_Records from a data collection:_
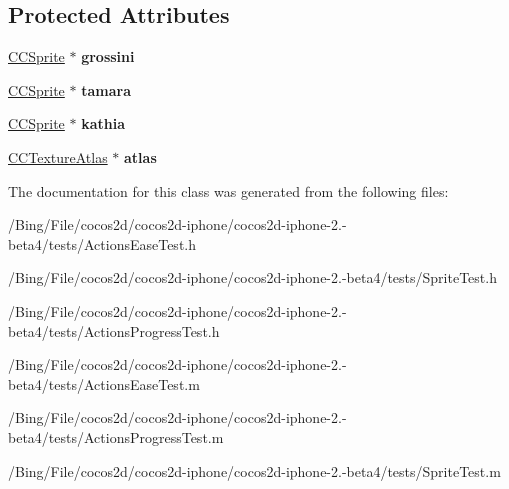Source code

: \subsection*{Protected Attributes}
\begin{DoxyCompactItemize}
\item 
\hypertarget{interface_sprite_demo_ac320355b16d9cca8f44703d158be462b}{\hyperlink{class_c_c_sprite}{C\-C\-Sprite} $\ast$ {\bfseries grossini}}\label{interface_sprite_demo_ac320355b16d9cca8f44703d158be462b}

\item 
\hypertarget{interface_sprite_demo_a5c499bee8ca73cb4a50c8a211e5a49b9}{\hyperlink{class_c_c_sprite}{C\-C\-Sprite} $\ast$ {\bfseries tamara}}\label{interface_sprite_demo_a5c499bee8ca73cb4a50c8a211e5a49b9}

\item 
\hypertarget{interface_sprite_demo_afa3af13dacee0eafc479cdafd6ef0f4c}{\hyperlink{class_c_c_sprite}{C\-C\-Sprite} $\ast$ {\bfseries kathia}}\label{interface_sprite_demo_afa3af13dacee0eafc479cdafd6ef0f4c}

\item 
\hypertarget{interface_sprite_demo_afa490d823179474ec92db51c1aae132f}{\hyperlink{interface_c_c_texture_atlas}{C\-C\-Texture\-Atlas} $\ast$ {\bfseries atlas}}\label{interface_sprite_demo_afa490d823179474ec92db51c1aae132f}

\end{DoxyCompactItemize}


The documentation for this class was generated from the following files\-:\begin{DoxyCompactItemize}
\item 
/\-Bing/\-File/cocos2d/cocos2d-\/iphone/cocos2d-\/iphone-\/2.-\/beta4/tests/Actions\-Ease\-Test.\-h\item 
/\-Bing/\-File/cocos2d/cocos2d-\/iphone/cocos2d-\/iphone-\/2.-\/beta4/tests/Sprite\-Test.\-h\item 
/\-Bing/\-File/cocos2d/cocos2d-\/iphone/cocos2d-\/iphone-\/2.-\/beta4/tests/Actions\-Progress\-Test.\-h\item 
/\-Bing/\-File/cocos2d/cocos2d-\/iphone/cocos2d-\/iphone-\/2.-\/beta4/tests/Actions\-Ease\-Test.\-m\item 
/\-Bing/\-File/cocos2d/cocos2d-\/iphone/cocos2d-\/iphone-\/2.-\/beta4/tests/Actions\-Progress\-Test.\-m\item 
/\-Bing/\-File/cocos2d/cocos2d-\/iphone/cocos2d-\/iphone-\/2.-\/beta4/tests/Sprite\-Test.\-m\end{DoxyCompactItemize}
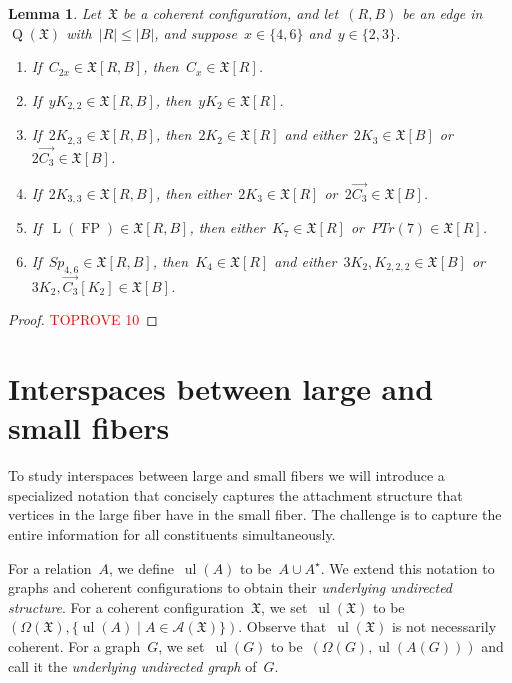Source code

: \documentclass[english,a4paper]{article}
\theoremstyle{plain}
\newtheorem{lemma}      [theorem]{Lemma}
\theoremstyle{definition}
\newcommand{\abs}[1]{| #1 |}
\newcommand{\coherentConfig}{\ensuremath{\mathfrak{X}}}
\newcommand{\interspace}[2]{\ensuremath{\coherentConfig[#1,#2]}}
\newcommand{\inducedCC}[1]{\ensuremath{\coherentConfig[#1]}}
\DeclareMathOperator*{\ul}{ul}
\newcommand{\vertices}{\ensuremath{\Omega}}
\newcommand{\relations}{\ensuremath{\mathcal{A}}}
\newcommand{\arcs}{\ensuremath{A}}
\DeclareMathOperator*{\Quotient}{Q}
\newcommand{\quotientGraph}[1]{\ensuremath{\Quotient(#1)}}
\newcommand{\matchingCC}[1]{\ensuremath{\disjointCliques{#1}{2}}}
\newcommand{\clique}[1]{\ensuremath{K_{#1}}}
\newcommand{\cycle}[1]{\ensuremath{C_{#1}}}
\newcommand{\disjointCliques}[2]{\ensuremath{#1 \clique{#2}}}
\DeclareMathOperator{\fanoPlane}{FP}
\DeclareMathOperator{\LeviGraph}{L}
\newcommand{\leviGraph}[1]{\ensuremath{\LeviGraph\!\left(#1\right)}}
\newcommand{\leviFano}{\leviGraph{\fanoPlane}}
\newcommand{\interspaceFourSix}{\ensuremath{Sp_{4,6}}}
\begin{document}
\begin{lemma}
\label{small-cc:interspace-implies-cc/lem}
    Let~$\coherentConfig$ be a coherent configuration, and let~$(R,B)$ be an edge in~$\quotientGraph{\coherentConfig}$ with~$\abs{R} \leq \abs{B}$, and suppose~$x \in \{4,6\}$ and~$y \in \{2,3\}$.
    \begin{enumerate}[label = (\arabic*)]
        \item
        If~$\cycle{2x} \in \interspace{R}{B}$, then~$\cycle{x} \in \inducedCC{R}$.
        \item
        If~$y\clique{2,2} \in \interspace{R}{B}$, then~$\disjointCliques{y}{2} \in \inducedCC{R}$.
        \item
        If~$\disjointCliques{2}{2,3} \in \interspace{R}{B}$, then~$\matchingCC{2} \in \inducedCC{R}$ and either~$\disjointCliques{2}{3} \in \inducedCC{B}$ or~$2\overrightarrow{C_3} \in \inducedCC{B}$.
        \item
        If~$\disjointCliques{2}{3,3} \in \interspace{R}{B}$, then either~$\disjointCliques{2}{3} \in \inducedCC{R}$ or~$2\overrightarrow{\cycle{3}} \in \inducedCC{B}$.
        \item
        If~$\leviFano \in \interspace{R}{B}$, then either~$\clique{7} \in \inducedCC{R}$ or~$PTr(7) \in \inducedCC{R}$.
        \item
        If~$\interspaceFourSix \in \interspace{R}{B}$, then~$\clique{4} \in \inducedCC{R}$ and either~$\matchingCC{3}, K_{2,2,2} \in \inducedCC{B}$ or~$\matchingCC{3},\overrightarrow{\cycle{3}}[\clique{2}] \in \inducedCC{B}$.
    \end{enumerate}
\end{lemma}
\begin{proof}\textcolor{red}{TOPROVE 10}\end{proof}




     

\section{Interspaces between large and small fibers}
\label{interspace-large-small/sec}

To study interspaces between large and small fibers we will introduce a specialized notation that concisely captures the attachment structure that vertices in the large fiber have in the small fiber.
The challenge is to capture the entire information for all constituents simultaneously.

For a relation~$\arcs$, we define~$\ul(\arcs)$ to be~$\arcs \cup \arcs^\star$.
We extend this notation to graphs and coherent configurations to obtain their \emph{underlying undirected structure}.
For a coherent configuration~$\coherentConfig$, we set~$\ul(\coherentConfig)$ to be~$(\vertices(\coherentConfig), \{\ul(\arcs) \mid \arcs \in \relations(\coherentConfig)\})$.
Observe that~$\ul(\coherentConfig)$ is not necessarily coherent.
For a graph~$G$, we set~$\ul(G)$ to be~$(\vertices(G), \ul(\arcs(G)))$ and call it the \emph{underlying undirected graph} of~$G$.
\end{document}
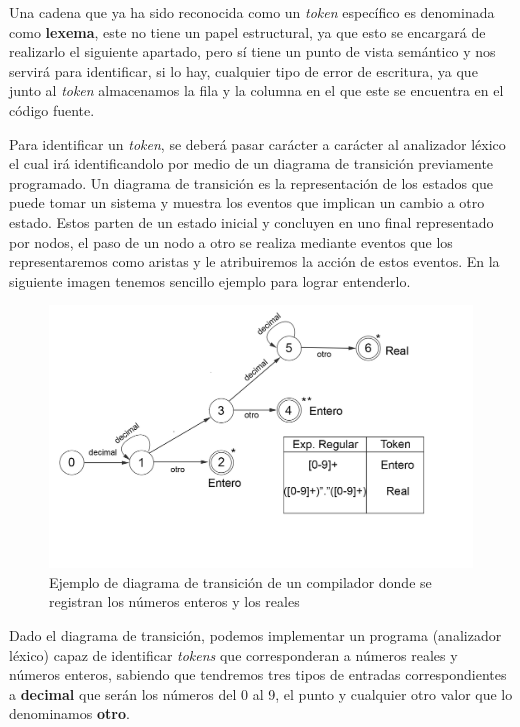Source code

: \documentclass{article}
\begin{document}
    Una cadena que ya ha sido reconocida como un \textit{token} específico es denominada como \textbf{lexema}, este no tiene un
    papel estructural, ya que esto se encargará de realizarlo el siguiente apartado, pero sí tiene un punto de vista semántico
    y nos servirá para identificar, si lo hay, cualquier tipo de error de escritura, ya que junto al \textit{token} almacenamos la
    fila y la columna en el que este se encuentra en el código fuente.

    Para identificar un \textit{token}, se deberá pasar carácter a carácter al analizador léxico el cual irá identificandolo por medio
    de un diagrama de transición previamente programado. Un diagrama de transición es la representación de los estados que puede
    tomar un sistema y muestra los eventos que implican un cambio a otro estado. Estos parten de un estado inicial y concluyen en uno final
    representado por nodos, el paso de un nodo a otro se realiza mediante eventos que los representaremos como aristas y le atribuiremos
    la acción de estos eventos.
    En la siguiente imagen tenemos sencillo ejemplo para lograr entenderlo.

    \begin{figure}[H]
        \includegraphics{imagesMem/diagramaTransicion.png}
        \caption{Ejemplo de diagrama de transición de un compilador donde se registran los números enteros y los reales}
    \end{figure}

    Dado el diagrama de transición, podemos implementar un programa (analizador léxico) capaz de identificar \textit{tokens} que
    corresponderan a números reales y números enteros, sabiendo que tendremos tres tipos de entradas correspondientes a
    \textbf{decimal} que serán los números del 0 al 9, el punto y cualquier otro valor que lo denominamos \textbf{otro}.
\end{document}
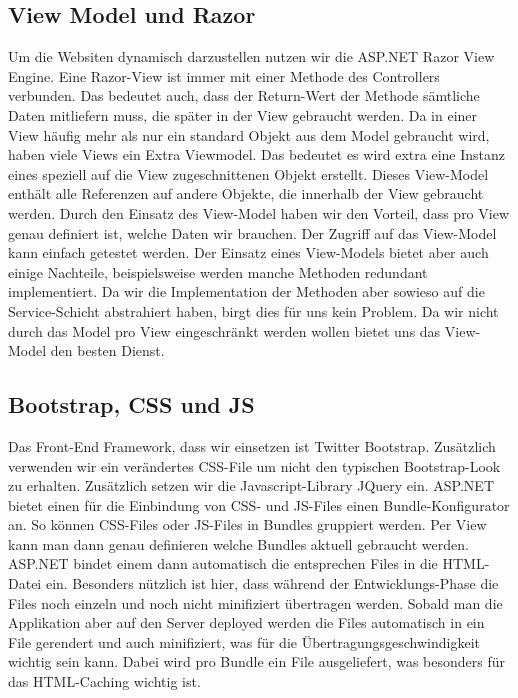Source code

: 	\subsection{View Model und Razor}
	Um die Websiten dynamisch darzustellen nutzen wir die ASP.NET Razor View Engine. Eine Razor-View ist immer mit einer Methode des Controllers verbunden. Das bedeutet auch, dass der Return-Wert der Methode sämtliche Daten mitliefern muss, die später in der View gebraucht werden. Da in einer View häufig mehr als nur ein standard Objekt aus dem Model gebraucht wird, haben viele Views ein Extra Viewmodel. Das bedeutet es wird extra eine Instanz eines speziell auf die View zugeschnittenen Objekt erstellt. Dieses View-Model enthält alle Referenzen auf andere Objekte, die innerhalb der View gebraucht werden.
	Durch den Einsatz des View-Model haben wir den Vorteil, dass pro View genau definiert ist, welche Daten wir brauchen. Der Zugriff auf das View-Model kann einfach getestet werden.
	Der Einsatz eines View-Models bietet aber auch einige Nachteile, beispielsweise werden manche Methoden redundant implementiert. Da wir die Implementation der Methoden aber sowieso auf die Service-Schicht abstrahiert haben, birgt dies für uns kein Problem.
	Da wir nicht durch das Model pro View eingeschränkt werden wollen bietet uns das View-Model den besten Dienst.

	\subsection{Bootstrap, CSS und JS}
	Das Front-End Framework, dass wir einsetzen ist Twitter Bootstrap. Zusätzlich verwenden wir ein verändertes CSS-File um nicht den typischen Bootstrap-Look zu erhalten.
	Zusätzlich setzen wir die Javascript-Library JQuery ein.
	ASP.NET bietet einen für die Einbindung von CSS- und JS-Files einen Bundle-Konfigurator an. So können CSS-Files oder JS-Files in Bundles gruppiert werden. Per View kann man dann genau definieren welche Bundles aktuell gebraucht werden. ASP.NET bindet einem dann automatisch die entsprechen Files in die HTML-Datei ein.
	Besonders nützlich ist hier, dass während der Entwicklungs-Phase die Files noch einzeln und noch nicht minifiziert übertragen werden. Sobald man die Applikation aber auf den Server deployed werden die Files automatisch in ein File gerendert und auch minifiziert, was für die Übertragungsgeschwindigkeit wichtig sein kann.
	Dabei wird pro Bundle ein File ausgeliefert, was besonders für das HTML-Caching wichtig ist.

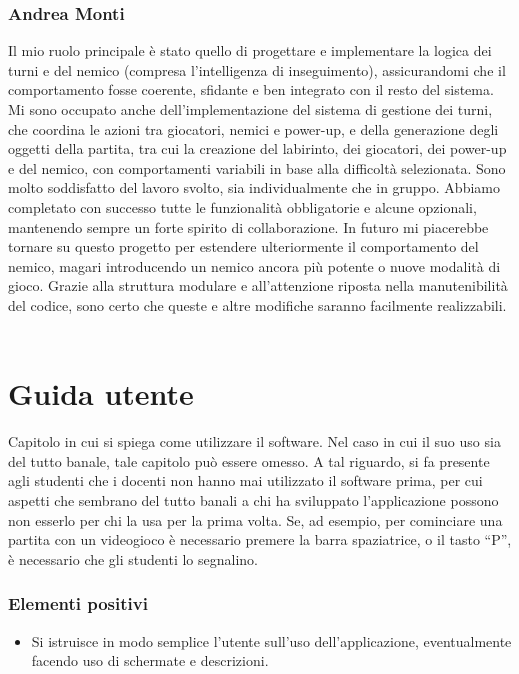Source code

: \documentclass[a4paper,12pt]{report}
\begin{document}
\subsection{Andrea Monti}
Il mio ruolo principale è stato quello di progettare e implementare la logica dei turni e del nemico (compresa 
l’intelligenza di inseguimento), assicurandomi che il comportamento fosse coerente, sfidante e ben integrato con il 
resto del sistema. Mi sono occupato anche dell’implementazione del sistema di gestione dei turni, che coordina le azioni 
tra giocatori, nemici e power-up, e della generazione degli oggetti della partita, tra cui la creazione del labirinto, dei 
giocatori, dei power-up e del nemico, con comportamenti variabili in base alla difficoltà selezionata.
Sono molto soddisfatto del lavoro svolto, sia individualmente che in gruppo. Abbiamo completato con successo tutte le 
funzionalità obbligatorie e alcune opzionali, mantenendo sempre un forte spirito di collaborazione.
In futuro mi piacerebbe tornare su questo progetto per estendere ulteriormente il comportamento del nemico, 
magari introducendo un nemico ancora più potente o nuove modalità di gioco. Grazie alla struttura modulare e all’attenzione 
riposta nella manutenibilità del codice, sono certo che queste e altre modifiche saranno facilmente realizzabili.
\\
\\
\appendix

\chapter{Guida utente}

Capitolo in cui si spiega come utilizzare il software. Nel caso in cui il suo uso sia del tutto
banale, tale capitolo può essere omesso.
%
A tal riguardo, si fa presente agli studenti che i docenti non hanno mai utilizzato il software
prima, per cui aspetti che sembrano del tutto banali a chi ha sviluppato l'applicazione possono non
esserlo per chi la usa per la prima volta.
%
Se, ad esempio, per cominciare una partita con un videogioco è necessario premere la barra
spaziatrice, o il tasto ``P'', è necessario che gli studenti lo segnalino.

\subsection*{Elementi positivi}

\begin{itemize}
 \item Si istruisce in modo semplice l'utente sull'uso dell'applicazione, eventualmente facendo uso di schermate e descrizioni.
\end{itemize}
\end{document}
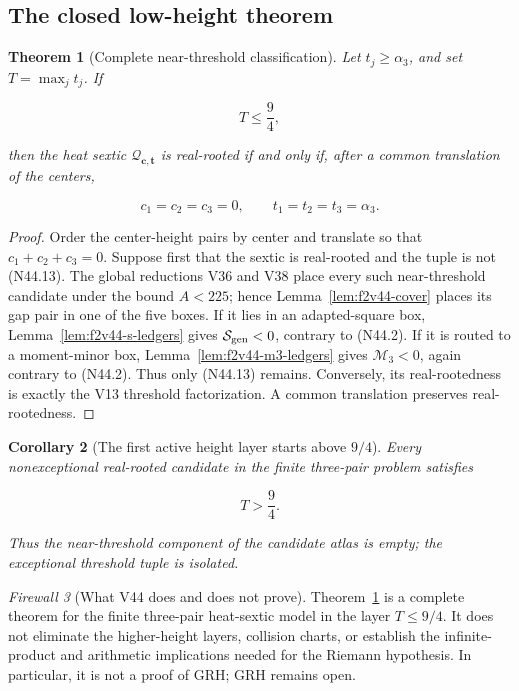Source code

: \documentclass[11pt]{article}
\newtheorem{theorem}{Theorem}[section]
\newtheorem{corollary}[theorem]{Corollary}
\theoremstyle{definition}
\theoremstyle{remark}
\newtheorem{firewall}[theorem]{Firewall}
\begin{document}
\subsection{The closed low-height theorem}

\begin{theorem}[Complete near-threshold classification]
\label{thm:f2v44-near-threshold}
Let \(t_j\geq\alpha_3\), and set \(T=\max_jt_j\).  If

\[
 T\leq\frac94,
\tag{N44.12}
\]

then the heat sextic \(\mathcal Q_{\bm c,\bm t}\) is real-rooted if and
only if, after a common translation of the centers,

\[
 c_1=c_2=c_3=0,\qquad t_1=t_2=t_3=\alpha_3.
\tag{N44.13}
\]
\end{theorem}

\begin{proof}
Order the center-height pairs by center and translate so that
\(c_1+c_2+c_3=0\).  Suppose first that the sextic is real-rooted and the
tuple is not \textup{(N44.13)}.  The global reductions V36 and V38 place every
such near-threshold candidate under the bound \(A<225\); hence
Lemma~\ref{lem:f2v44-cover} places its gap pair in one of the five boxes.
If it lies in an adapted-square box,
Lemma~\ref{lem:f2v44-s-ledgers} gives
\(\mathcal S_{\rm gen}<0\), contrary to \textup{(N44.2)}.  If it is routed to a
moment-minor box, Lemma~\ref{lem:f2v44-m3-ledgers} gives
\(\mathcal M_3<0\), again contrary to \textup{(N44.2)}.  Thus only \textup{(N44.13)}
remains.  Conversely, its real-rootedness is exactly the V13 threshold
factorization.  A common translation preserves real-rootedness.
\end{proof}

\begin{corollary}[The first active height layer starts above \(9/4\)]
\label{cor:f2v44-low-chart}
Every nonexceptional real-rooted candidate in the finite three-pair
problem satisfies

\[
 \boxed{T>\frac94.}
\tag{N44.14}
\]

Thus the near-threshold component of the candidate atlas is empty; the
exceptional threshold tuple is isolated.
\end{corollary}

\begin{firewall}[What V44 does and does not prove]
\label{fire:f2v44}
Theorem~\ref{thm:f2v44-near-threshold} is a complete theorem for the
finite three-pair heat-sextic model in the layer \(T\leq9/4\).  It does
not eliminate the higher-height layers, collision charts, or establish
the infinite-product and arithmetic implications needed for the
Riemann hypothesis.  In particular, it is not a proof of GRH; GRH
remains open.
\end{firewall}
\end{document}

_What you are asked to do:_ Whenever the word "hyperlink" shows up in a line of the entries above, copy that line.

_Expected output:_
\hypertarget{interface_sprite_demo_ac320355b16d9cca8f44703d158be462b}{\hyperlink{class_c_c_sprite}{C\-C\-Sprite} $\ast$ {\bfseries grossini}}\label{interface_sprite_demo_ac320355b16d9cca8f44703d158be462b}
\hypertarget{interface_sprite_demo_a5c499bee8ca73cb4a50c8a211e5a49b9}{\hyperlink{class_c_c_sprite}{C\-C\-Sprite} $\ast$ {\bfseries tamara}}\label{interface_sprite_demo_a5c499bee8ca73cb4a50c8a211e5a49b9}
\hypertarget{interface_sprite_demo_afa3af13dacee0eafc479cdafd6ef0f4c}{\hyperlink{class_c_c_sprite}{C\-C\-Sprite} $\ast$ {\bfseries kathia}}\label{interface_sprite_demo_afa3af13dacee0eafc479cdafd6ef0f4c}
\hypertarget{interface_sprite_demo_afa490d823179474ec92db51c1aae132f}{\hyperlink{interface_c_c_texture_atlas}{C\-C\-Texture\-Atlas} $\ast$ {\bfseries atlas}}\label{interface_sprite_demo_afa490d823179474ec92db51c1aae132f}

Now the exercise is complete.